▶ _Your assignment_
Please start at the first line of the records beneath and quote each line exactly, ending with the line containing "Web Services (AWS)".

▶ _Dataset records_
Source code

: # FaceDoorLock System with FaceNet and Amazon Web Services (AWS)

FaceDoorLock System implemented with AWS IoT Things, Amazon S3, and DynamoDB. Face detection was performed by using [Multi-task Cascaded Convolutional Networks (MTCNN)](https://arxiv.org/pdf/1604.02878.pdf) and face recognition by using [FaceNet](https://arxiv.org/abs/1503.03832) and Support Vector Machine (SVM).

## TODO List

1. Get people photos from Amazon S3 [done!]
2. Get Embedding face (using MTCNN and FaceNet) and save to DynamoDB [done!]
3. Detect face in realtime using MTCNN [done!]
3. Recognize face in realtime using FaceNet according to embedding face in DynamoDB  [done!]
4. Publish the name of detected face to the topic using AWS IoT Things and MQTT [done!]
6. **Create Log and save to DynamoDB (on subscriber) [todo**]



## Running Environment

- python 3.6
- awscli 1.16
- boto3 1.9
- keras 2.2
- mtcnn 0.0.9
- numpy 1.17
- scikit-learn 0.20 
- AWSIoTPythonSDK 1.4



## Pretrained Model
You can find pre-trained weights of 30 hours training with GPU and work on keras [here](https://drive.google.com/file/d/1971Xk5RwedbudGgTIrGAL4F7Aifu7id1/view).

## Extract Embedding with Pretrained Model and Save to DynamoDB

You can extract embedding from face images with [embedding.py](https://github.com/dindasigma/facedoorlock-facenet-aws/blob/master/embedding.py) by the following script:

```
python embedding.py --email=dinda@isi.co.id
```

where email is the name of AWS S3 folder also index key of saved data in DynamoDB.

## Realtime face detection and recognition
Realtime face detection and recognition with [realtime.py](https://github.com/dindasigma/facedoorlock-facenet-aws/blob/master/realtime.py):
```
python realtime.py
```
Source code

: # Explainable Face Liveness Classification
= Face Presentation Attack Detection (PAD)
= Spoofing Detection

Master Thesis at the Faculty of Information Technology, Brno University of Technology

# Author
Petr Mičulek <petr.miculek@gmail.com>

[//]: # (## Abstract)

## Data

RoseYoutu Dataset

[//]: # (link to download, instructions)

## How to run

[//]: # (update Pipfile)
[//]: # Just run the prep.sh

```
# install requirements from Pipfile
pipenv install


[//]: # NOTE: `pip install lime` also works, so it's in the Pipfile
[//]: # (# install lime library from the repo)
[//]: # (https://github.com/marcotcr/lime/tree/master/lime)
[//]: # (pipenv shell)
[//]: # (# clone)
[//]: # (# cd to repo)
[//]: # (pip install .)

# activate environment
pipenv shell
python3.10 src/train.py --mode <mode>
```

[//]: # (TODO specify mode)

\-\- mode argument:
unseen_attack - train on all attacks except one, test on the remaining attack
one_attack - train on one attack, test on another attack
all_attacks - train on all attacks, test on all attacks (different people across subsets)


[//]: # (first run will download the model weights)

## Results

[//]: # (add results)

▶ _Reply to the exercise_
Source code

: # FaceDoorLock System with FaceNet and Amazon Web Services (AWS)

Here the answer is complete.